There are two types of people in this world: those who are ruled by reality, and those who teeter on its fuzzy edges. The Guru is of the latter; the sort of man who wants to be one with all living things; who feeds dying bees honey in an attempt to revive them.
He is in love with the world, with philosophising, with getting in tune to the music of nature. It just so happened one morning, that I had an early meeting and he, being an early bird, so to speak, offered to give me a lift. It was only 6am – too early for me, indeed for most people to make coherent conversation. So to quell the silence, he put on his favourite CD: ‘Birds of Australian Gardens: Volume One’. All that twittering was driving me a bit mental, and it must have clouded his judgement too, because before we knew it we’d taken a wrong turn and were driving through Sydney’s red light district: Kings Cross.
The screeching of the Noisy Minors emanated from the stereo. As their frenzied calling reached a crescendo the front-left tyre exploded and we almost drove through a shopfront.
The Guru managed to control the car around the corner. Jumped out the door with gusto, flung open the boot and wrenched the spare tyre from its resting place.
“Please call the NRMA,” I pleaded with the sensibilities of one who knows their father doesn’t know the difference between a jack and a jackhammer. “Please?”

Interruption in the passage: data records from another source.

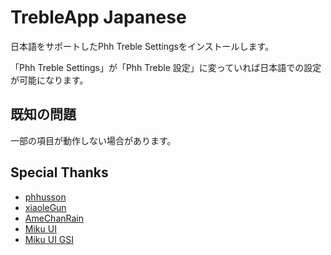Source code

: # TrebleApp Japanese
日本語をサポートしたPhh Treble Settingsをインストールします。

「Phh Treble Settings」が「Phh Treble 設定」に変っていれば日本語での設定が可能になります。

## 既知の問題
一部の項目が動作しない場合があります。

## Special Thanks
- [phhusson](https://github.com/phhusson)<br>
- [xiaoleGun](https://github.com/xiaoleGun)<br>
- [AmeChanRain](https://github.com/AmeChanRain)<br>
- [Miku UI](https://github.com/Miku-UI)<br>
- [Miku UI GSI](https://github.com/xiaoleGun/treble_build_miku/tree/TDA)
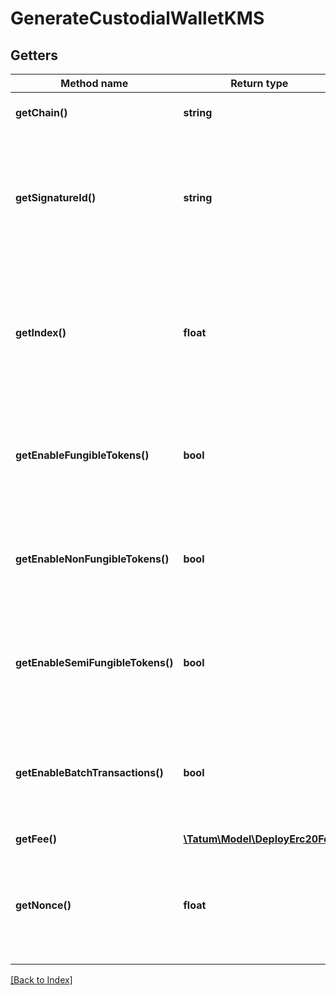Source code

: # GenerateCustodialWalletKMS

## Getters

Method name | Return type | Description | Notes
------------ | ------------- | ------------- | -------------
**getChain()** | **string** | Blockchain to work with. |
**getSignatureId()** | **string** | Identifier of the private key associated in signing application. Private key, or signature Id must be present. |
**getIndex()** | **float** | If signatureId is mnemonic-based, this is the index to the specific address from that mnemonic. | [optional]
**getEnableFungibleTokens()** | **bool** | If address should support ERC20 tokens, it should be marked as true. |
**getEnableNonFungibleTokens()** | **bool** | If address should support ERC721 tokens, it should be marked as true. |
**getEnableSemiFungibleTokens()** | **bool** | If address should support ERC1155 tokens, it should be marked as true. |
**getEnableBatchTransactions()** | **bool** | If address should support batch transfers of the assets, it should be marked as true. |
**getFee()** | [**\Tatum\Model\DeployErc20Fee**](DeployErc20Fee.md) |  | [optional]
**getNonce()** | **float** | The nonce to be set to the transaction; if not present, the last known nonce will be used | [optional]

[[Back to Index]](../index.md)
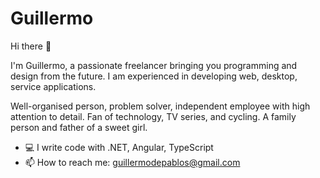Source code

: # Guillermo

Hi there :wave:

I'm Guillermo, a passionate freelancer bringing you programming and design from the future. I am experienced in developing web, desktop, service applications.

Well-organised person, problem solver, independent employee with high attention to detail. Fan of technology, TV series, and cycling. A family person and father of a sweet girl.

- 💻 I write code with .NET, Angular, TypeScript
- 📫 How to reach me: guillermodepablos@gmail.com

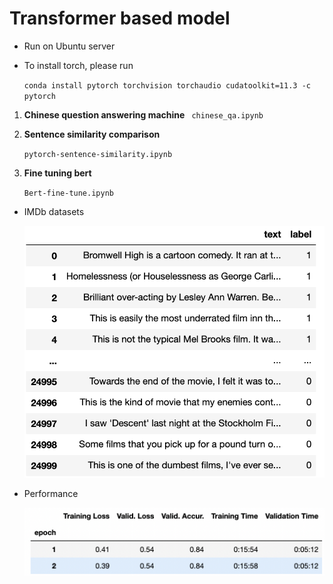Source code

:# Transformer based model
- Run on Ubuntu server
- To install torch, please run

    `` conda install pytorch torchvision torchaudio cudatoolkit=11.3 -c pytorch ``

1.  **Chinese question answering machine**
    ` chinese_qa.ipynb`
2. **Sentence similarity comparison**
    
    ` pytorch-sentence-similarity.ipynb `

3. **Fine tuning bert**

     ` Bert-fine-tune.ipynb `
- IMDb datasets
     
   ![alt text](./Datasets.png)

- Performance

    ![alt text](./performance.png)
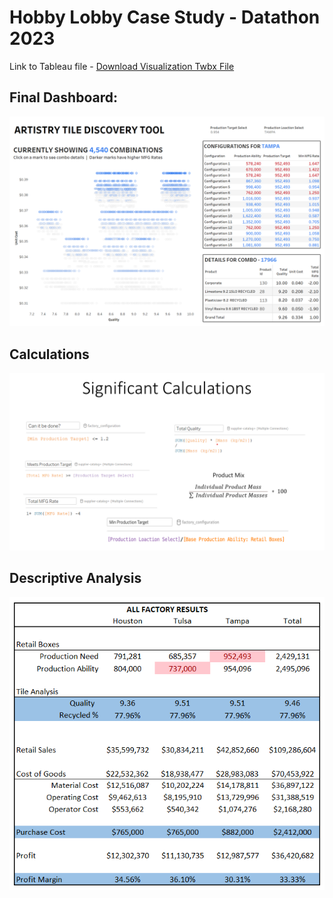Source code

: # Hobby Lobby Case Study - Datathon 2023
Link to Tableau file - [Download Visualization Twbx File](visualization/final.twbx)

## Final Dashboard:
![](images/dashboard.png)


## Calculations
![](images/calc.png)


## Descriptive Analysis
![](images/des.png)
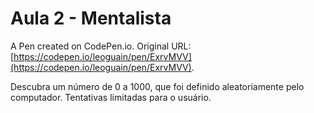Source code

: # Aula 2 - Mentalista

A Pen created on CodePen.io. Original URL: [https://codepen.io/leoguain/pen/ExrvMVV](https://codepen.io/leoguain/pen/ExrvMVV).

Descubra um número de 0 a 1000, que foi definido aleatoriamente pelo computador. Tentativas limitadas para o usuário.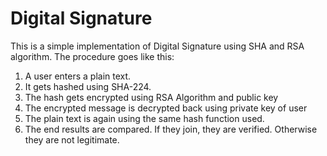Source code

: # Digital Signature

This is a simple implementation of Digital Signature using SHA and RSA algorithm. The procedure goes like this:

1. A user enters a plain text.
2. It gets hashed using SHA-224.
3. The hash gets encrypted using RSA Algorithm and public key
4. The encrypted message is decrypted back using private key of user
5. The plain text is again using the same hash function used.
6. The end results are compared. If they join, they are verified. Otherwise they are not legitimate.
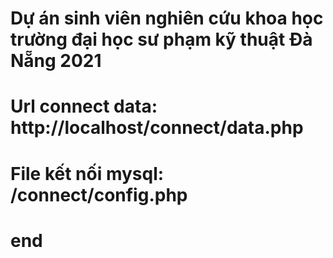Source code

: # Dự án sinh viên nghiên cứu khoa học trường đại học sư phạm kỹ thuật Đà Nẵng 2021
# Url connect data: http://localhost/connect/data.php
# File kết nối mysql: /connect/config.php
# end
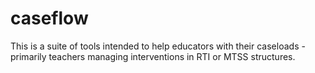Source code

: # caseflow
This is a suite of tools intended to help educators with their caseloads - primarily teachers managing interventions in RTI or MTSS structures.
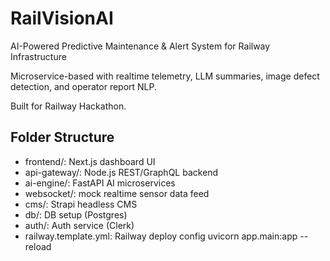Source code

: # RailVisionAI

AI-Powered Predictive Maintenance & Alert System for Railway Infrastructure

Microservice-based with realtime telemetry, LLM summaries, image defect detection, and operator report NLP.

Built for Railway Hackathon.

## Folder Structure

- frontend/: Next.js dashboard UI
- api-gateway/: Node.js REST/GraphQL backend
- ai-engine/: FastAPI AI microservices
- websocket/: mock realtime sensor data feed
- cms/: Strapi headless CMS
- db/: DB setup (Postgres)
- auth/: Auth service (Clerk)
- railway.template.yml: Railway deploy config
uvicorn app.main:app --reload

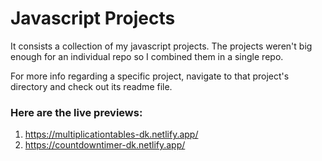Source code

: # Javascript Projects

It consists a collection of my javascript projects. The projects weren't big enough for an individual repo so I combined them in a single repo.

For more info regarding a specific project, navigate to that project's directory and check out its readme file.

### Here are the live previews:

1. https://multiplicationtables-dk.netlify.app/
2. https://countdowntimer-dk.netlify.app/
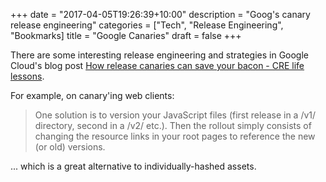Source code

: +++
date = "2017-04-05T19:26:39+10:00"
description = "Goog's canary release engineering"
categories = ["Tech", "Release Engineering", "Bookmarks]
title = "Google Canaries"
draft = false
+++

There are some interesting release engineering and strategies in Google Cloud's blog post [How release canaries can save your bacon - CRE life lessons](https://cloudplatform.googleblog.com/2017/03/how-release-canaries-can-save-your-bacon-CRE-life-lessons.html).

For example, on canary'ing web clients:

> One solution is to version your JavaScript files (first release in a /v1/ directory, second in a /v2/ etc.). Then the rollout simply consists of changing the resource links in your root pages to reference the new (or old) versions.

... which is a great alternative to individually-hashed assets.

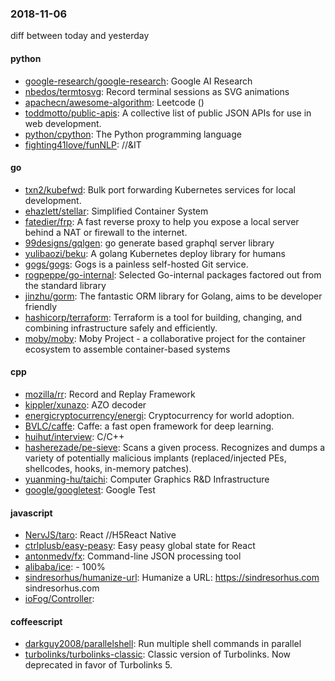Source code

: ### 2018-11-06
diff between today and yesterday

#### python
* [google-research/google-research](https://github.com/google-research/google-research): Google AI Research
* [nbedos/termtosvg](https://github.com/nbedos/termtosvg): Record terminal sessions as SVG animations
* [apachecn/awesome-algorithm](https://github.com/apachecn/awesome-algorithm): Leetcode  () 
* [toddmotto/public-apis](https://github.com/toddmotto/public-apis): A collective list of public JSON APIs for use in web development.
* [python/cpython](https://github.com/python/cpython): The Python programming language
* [fighting41love/funNLP](https://github.com/fighting41love/funNLP): //&IT

#### go
* [txn2/kubefwd](https://github.com/txn2/kubefwd): Bulk port forwarding Kubernetes services for local development.
* [ehazlett/stellar](https://github.com/ehazlett/stellar): Simplified Container System
* [fatedier/frp](https://github.com/fatedier/frp): A fast reverse proxy to help you expose a local server behind a NAT or firewall to the internet.
* [99designs/gqlgen](https://github.com/99designs/gqlgen): go generate based graphql server library
* [yulibaozi/beku](https://github.com/yulibaozi/beku): A golang Kubernetes deploy library for humans
* [gogs/gogs](https://github.com/gogs/gogs): Gogs is a painless self-hosted Git service.
* [rogpeppe/go-internal](https://github.com/rogpeppe/go-internal): Selected Go-internal packages factored out from the standard library
* [jinzhu/gorm](https://github.com/jinzhu/gorm): The fantastic ORM library for Golang, aims to be developer friendly
* [hashicorp/terraform](https://github.com/hashicorp/terraform): Terraform is a tool for building, changing, and combining infrastructure safely and efficiently.
* [moby/moby](https://github.com/moby/moby): Moby Project - a collaborative project for the container ecosystem to assemble container-based systems

#### cpp
* [mozilla/rr](https://github.com/mozilla/rr): Record and Replay Framework
* [kippler/xunazo](https://github.com/kippler/xunazo): AZO decoder
* [energicryptocurrency/energi](https://github.com/energicryptocurrency/energi): Cryptocurrency for world adoption.
* [BVLC/caffe](https://github.com/BVLC/caffe): Caffe: a fast open framework for deep learning.
* [huihut/interview](https://github.com/huihut/interview):  C/C++
* [hasherezade/pe-sieve](https://github.com/hasherezade/pe-sieve): Scans a given process. Recognizes and dumps a variety of potentially malicious implants (replaced/injected PEs, shellcodes, hooks, in-memory patches).
* [yuanming-hu/taichi](https://github.com/yuanming-hu/taichi): Computer Graphics R&D Infrastructure
* [google/googletest](https://github.com/google/googletest): Google Test

#### javascript
* [NervJS/taro](https://github.com/NervJS/taro):  React //H5React Native 
* [ctrlplusb/easy-peasy](https://github.com/ctrlplusb/easy-peasy): Easy peasy global state for React
* [antonmedv/fx](https://github.com/antonmedv/fx): Command-line JSON processing tool 
* [alibaba/ice](https://github.com/alibaba/ice):   -  100%
* [sindresorhus/humanize-url](https://github.com/sindresorhus/humanize-url): Humanize a URL: https://sindresorhus.com  sindresorhus.com
* [ioFog/Controller](https://github.com/ioFog/Controller): 

#### coffeescript
* [darkguy2008/parallelshell](https://github.com/darkguy2008/parallelshell): Run multiple shell commands in parallel
* [turbolinks/turbolinks-classic](https://github.com/turbolinks/turbolinks-classic): Classic version of Turbolinks. Now deprecated in favor of Turbolinks 5.
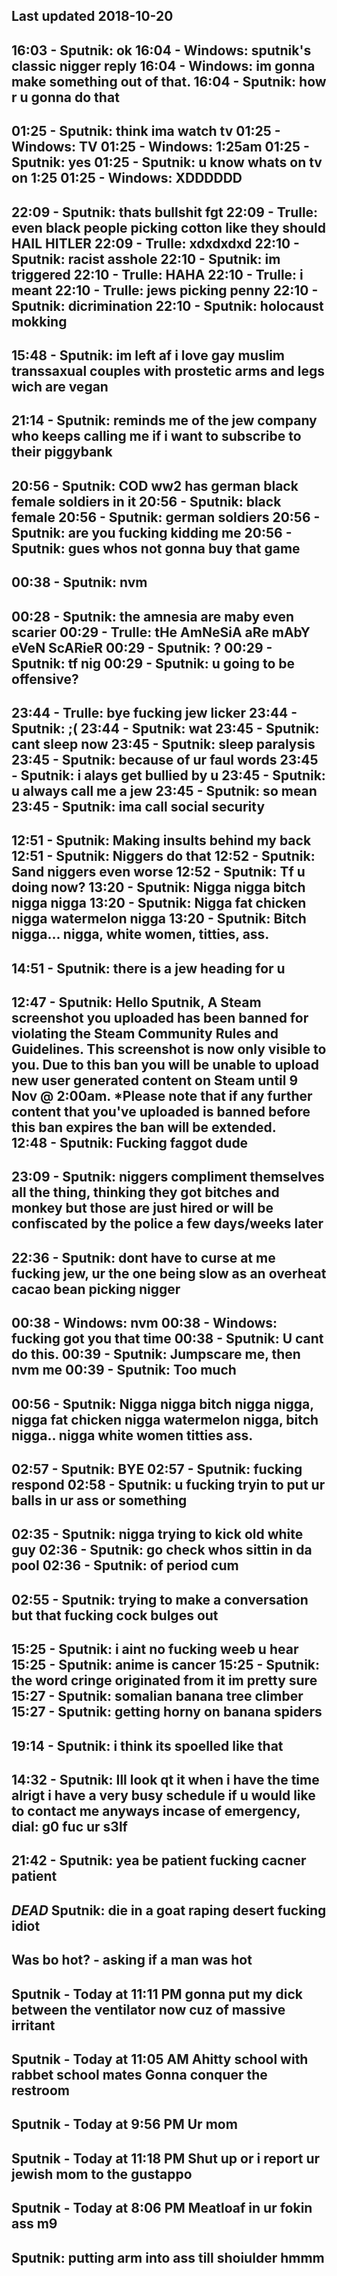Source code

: Last updated 2018-10-20
--------------------------------------------------------------------------------------------------------------
16:03 - Sputnik: ok
16:04 - Windows: sputnik's classic nigger reply
16:04 - Windows: im gonna make something out of that.
16:04 - Sputnik: how r u gonna do that
---------------------------------------------------------------------------------------------------------------
01:25 - Sputnik: think ima watch tv
01:25 - Windows: TV
01:25 - Windows: 1:25am
01:25 - Sputnik: yes
01:25 - Sputnik: u know whats on tv on 1:25
01:25 - Windows: XDDDDDD
---------------------------------------------------------------------------------------------------------------
22:09 - Sputnik: thats bullshit fgt
22:09 - Trulle: even black people picking cotton like they should HAIL HITLER
22:09 - Trulle: xdxdxdxd
22:10 - Sputnik: racist asshole
22:10 - Sputnik: im triggered
22:10 - Trulle: HAHA
22:10 - Trulle: i meant
22:10 - Trulle: jews picking penny
22:10 - Sputnik: dicrimination
22:10 - Sputnik: holocaust mokking
---------------------------------------------------------------------------------------------------------------
15:48 - Sputnik: im left af i love gay muslim transsaxual couples with prostetic arms and legs wich are vegan
---------------------------------------------------------------------------------------------------------------
21:14 - Sputnik: reminds me of the jew company who keeps calling me if i want to subscribe to their piggybank
---------------------------------------------------------------------------------------------------------------
20:56 - Sputnik: COD ww2 has german black female soldiers in it
20:56 - Sputnik: black female
20:56 - Sputnik: german soldiers
20:56 - Sputnik: are you fucking kidding me
20:56 - Sputnik: gues whos not gonna buy that game
---------------------------------------------------------------------------------------------------------------
00:38 - Sputnik: nvm
---------------------------------------------------------------------------------------------------------------
00:28 - Sputnik: the amnesia are maby even scarier
00:29 - Trulle: tHe AmNeSiA aRe mAbY eVeN ScARieR
00:29 - Sputnik: ?
00:29 - Sputnik: tf nig
00:29 - Sputnik: u going to be offensive?
---------------------------------------------------------------------------------------------------------------
23:44 - Trulle: bye fucking jew licker
23:44 - Sputnik: ;(
23:44 - Sputnik: wat
23:45 - Sputnik: cant sleep now
23:45 - Sputnik: sleep paralysis
23:45 - Sputnik: because of ur faul words
23:45 - Sputnik: i alays get bullied by u
23:45 - Sputnik: u always call me a jew
23:45 - Sputnik: so mean
23:45 - Sputnik: ima call social security
---------------------------------------------------------------------------------------------------------------
12:51 - Sputnik: Making insults behind my back
12:51 - Sputnik: Niggers do that
12:52 - Sputnik: Sand niggers even worse
12:52 - Sputnik: Tf u doing now?
13:20 - Sputnik: Nigga nigga bitch nigga nigga
13:20 - Sputnik: Nigga fat chicken nigga watermelon nigga
13:20 - Sputnik: Bitch nigga... nigga, white women, titties, ass.
---------------------------------------------------------------------------------------------------------------
14:51 - Sputnik: there is a jew heading for u
---------------------------------------------------------------------------------------------------------------
12:47 - Sputnik: Hello Sputnik, A Steam screenshot you uploaded has been banned for violating the 
Steam Community Rules and Guidelines. This screenshot is now only visible to you. 
Due to this ban you will be unable to upload new user generated content on Steam until 9 Nov @ 2:00am. 
*Please note that if any further content that you've uploaded is banned before this ban expires the ban will be extended.
‍    
12:48 - Sputnik: Fucking faggot dude
---------------------------------------------------------------------------------------------------------------
23:09 - Sputnik: niggers compliment themselves all the thing, thinking they got bitches and monkey but those 
are just hired or will be confiscated by the police a few days/weeks later
---------------------------------------------------------------------------------------------------------------
22:36 - Sputnik: dont have to curse at me fucking jew, ur the one being slow as an overheat cacao bean picking nigger
---------------------------------------------------------------------------------------------------------------
00:38 - Windows: nvm
00:38 - Windows: fucking got you that time
00:38 - Sputnik: U cant do this.
00:39 - Sputnik: Jumpscare me, then nvm me
00:39 - Sputnik: Too much
---------------------------------------------------------------------------------------------------------------
00:56 - Sputnik: Nigga nigga bitch nigga nigga, nigga fat chicken nigga watermelon nigga, bitch nigga.. nigga white women titties ass.
---------------------------------------------------------------------------------------------------------------
02:57 - Sputnik: BYE
02:57 - Sputnik: fucking respond
02:58 - Sputnik: u fucking tryin to put ur balls in ur ass or something
---------------------------------------------------------------------------------------------------------------
02:35 - Sputnik: nigga trying to kick old white guy
02:36 - Sputnik: go check whos sittin in da pool
02:36 - Sputnik: of period cum
---------------------------------------------------------------------------------------------------------------
02:55 - Sputnik: trying to make a conversation but that fucking cock bulges out
---------------------------------------------------------------------------------------------------------------
15:25 - Sputnik: i aint no fucking weeb u hear
15:25 - Sputnik: anime is cancer
15:25 - Sputnik: the word cringe originated from it im pretty sure
15:27 - Sputnik: somalian banana tree climber
15:27 - Sputnik: getting horny on banana spiders
---------------------------------------------------------------------------------------------------------------
19:14 - Sputnik: i think its spoelled like that
---------------------------------------------------------------------------------------------------------------
14:32 - Sputnik: Ill look qt it when i have the time alrigt i have a very busy schedule
if u would like to contact me anyways incase of emergency, dial: g0 fuc ur s3lf
---------------------------------------------------------------------------------------------------------------
21:42 - Sputnik: yea be patient fucking cacner patient
---------------------------------------------------------------------------------------------------------------
*DEAD* Sputnik: die in a goat raping desert fucking idiot
---------------------------------------------------------------------------------------------------------------
Was bo hot? - asking if a man was hot
---------------------------------------------------------------------------------------------------------------
Sputnik - Today at 11:11 PM
gonna put my dick between the ventilator now cuz of massive irritant
---------------------------------------------------------------------------------------------------------------
Sputnik - Today at 11:05 AM
Ahitty school with rabbet school mates
Gonna conquer the restroom
---------------------------------------------------------------------------------------------------------------
Sputnik - Today at 9:56 PM
Ur mom
---------------------------------------------------------------------------------------------------------------
Sputnik - Today at 11:18 PM
Shut up or i report ur jewish mom to the gustappo
---------------------------------------------------------------------------------------------------------------
Sputnik - Today at 8:06 PM
Meatloaf in ur fokin ass m9
---------------------------------------------------------------------------------------------------------------
Sputnik: putting arm into ass till shoiulder hmmm
---------------------------------------------------------------------------------------------------------------

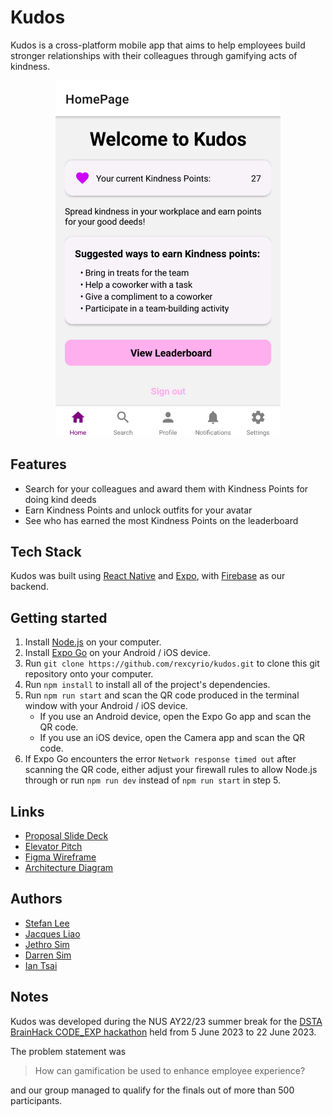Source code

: # Kudos

Kudos is a cross-platform mobile app that aims to help employees build stronger relationships with their colleagues through gamifying acts of kindness.

<div style="text-align: center;">
  <img src="./kudos.png" alt="Screenshot of Kudos" width="360">
</div>

## Features

- Search for your colleagues and award them with Kindness Points for doing kind deeds
- Earn Kindness Points and unlock outfits for your avatar
- See who has earned the most Kindness Points on the leaderboard

## Tech Stack

Kudos was built using [React Native](https://reactnative.dev) and [Expo](https://expo.dev), with [Firebase](https://firebase.google.com) as our backend.

## Getting started

1. Install [Node.js](https://nodejs.org) on your computer.
2. Install [Expo Go](https://expo.dev/expo-go) on your Android / iOS device.
3. Run `git clone https://github.com/rexcyrio/kudos.git` to clone this git repository onto your computer.
4. Run `npm install` to install all of the project's dependencies.
5. Run `npm run start` and scan the QR code produced in the terminal window with your Android / iOS device.
   - If you use an Android device, open the Expo Go app and scan the QR code.
   - If you use an iOS device, open the Camera app and scan the QR code.
6. If Expo Go encounters the error `Network response timed out` after scanning the QR code, either adjust your firewall rules to allow Node.js through or run `npm run dev` instead of `npm run start` in step 5.

## Links

- [Proposal Slide Deck](https://docs.google.com/presentation/d/1Ub2Wv2aZkwr7mKTWjJHnJk4i8Adt83ZFsY4b4chCtXY/)
- [Elevator Pitch](https://www.youtube.com/watch?v=K6Ld_pba2Qo)
- [Figma Wireframe](https://www.figma.com/file/1bqh4S1wHBY1AvhEkzpfa0/CODE_EXP-cat-2-grp-83-Kudos-Wireframe)
- [Architecture Diagram](https://lucid.app/lucidchart/9c7812c0-130d-4e96-a570-fb8bd8d8a08d/edit)

## Authors

- [Stefan Lee](https://github.com/rexcyrio)
- [Jacques Liao](https://github.com/jugsliao)
- [Jethro Sim](https://github.com/gekhro)
- [Darren Sim](https://github.com/BagDownB3nny)
- [Ian Tsai](https://github.com/iantsaii)

## Notes

Kudos was developed during the NUS AY22/23 summer break for the [DSTA BrainHack CODE_EXP hackathon](https://www.dsta.gov.sg/brainhack) held from 5 June 2023 to 22 June 2023.

The problem statement was

> How can gamification be used to enhance employee experience?

and our group managed to qualify for the finals out of more than 500 participants.
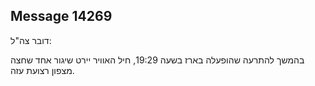 ## Message 14269

דובר צה"ל:

בהמשך להתרעה שהופעלה בארז בשעה 19:29, חיל האוויר יירט שיגור אחד שחצה מצפון רצועת עזה.

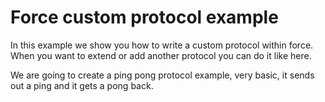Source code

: # Force custom protocol example

In this example we show you how to write a custom protocol within force.
When you want to extend or add another protocol you can do it like here.

We are going to create a ping pong protocol example, very basic, it sends out a ping and it gets a pong back.

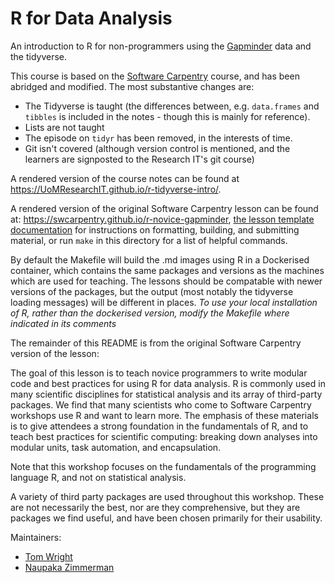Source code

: R for Data Analysis 
======================================

An introduction to R for non-programmers using the [Gapminder][gapminder] data and the tidyverse.

This course is based on the [Software Carpentry](https://software-carpentry.org/) course, and has been abridged and modified. The most substantive changes are:

* The Tidyverse is taught (the differences between, e.g. `data.frames` and `tibbles` is included in the notes - though this is mainly for reference).
* Lists are not taught
* The episode on `tidyr` has been removed, in the interests of time.
* Git isn't covered (although version control is mentioned, and the learners are signposted to the Research IT's git course)

A rendered version of the course notes can be found at <https://UoMResearchIT.github.io/r-tidyverse-intro/>.

A rendered version of the original Software Carpentry lesson can be found at: <https://swcarpentry.github.io/r-novice-gapminder>,
[the lesson template documentation][lesson-example]
for instructions on formatting, building, and submitting material,
or run `make` in this directory for a list of helpful commands.

By default the Makefile will build the .md images using R in a Dockerised container, which contains the same packages and versions as the machines which are used for teaching.  The lessons should be compatable with newer versions of the packages, but the output (most notably the tidyverse loading messages) will be different in places.   _To use your local installation of R, rather than the dockerised version, modify the Makefile where indicated in its comments_

The remainder of this README is from the original Software Carpentry version of the lesson:

The goal of this lesson is to teach novice programmers to write modular code
and best practices for using R for data analysis. R is commonly used in many
scientific disciplines for statistical analysis and its array of third-party
packages. We find that many scientists who come to Software Carpentry workshops
use R and want to learn more. The emphasis of these materials is to give
attendees a strong foundation in the fundamentals of R, and to teach best
practices for scientific computing: breaking down analyses into modular units,
task automation, and encapsulation.

Note that this workshop focuses on the fundamentals of the programming
language R, and not on statistical analysis.

A variety of third party packages are used throughout this workshop. These
are not necessarily the best, nor are they comprehensive, but they are 
packages we find useful, and have been chosen primarily for their 
usability.

Maintainers:

* [Tom Wright][wright_tom]
* [Naupaka Zimmerman][zimmerman_naupaka]

[gapminder]: http://www.gapminder.org/
[lesson-example]: https://swcarpentry.github.io/lesson-example
[wright_tom]: http://software-carpentry.org/team/#wright_thomas
[zimmerman_naupaka]: http://software-carpentry.org/team/#zimmerman_naupaka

“Whaddya mean? I can fix a tyre,” he insisted, at which point he jacked the car up with such enthusiasm that it rolled forward and almost crushed his foot. “Hmmm,” he said, looking way too optimistic, “Better try that again.”
Before he could say ‘Crested Pigeon’ I had called Tutti and put the Guru on the phone. Within an instant of hanging up, he dialled the NRMA. See, The Guru may be the spiritual head of the family, but Tutti’s the neck, so she has full control.
And so we waited. We sat in the car, lulled by all manner of garden birds, as Kings Cross yawned, stretched its track-marked arms and began to vomit the throngs of people from their beds, from their footpaths, from their doorways. Bleary-eyed smackheads walked zombie-like through the streets; drunkards stumbled to the only destination they knew; a prossie adjusted her bra strap. The traffic rumbled with a throaty, hacking cough, echoing the sentiments of those who had smoked too much, too long. I tapped my fingers nervously. I was running late. The incessant mating call of the Yellow-Breasted Honeyeater was setting my nerves on edge.
Presently the NRMA guy arrived. He picked up the tyre and held it over his head, triumphantly, as though he’d won a trophy. Maybe it was a new custom, I thought, to make it feel welcome: induction of the wheel or something. Only it wasn’t the NRMA guy I realised with a jolt. It couldn’t possibly be, because he wasn’t wearing any pants – and weren’t blue shorts regulation?
“Tyre!” He yelled at the top of his voice as if it wasn’t half obvious, and with a graceful, yet inexplicable action, like a shot-put thrower at a javelin event, he threw it as far as his mantis-like, semi-transparent, scabby arms would allow – which wouldn’t have been very far at all had we not been parked at the top of a very steep hill, the end of which disappeared into the horizon.
There was a silence in the car, broken only by the mournful warbling of a Bronzed Cuckoo. The Guru and I scratched our heads dumbly, in amazement. The tyre-throwing junkie scratched his nether regions and vanished into obscurity. Then, the realisation.
In a wild flurry, The Guru shot out of the car with the speed of a Blue-Faced Fairy Wren, his silver mullet flying behind him. Over the hill he sprinted, past decrepit houses, graffiti splashes, an abandoned car. Past a construction site from the top of which he heard, “Bloody hell mate, a tyre’s just crashed into me ute! Who’s the bastard who did that?”
After a brief altercation with the ute owner The Guru emerged at the top of the hill, tyre retrieved, panting, triumphant. The sun was shining. The NRMA guy had arrived.
“Should be on your way in a mo,” he assured us.
But it was not to be.
“Sorry mate, your spare tyre’s busted. We gonna have to tow ya!” He laughed as though he’d waited for hilarity of this kind for years. “Bad luck, hey!”
The Guru made a noise that sounded for all the world like a Crested Spangled Bee-Eater.
“Sorry Dad,” I said, “I’m going to have to get a taxi.”
The kookaburras cackled, chortled then shrieked with laughter; the cacophany too much for him to bear. The Guru ejected his CD and threw it down the hill.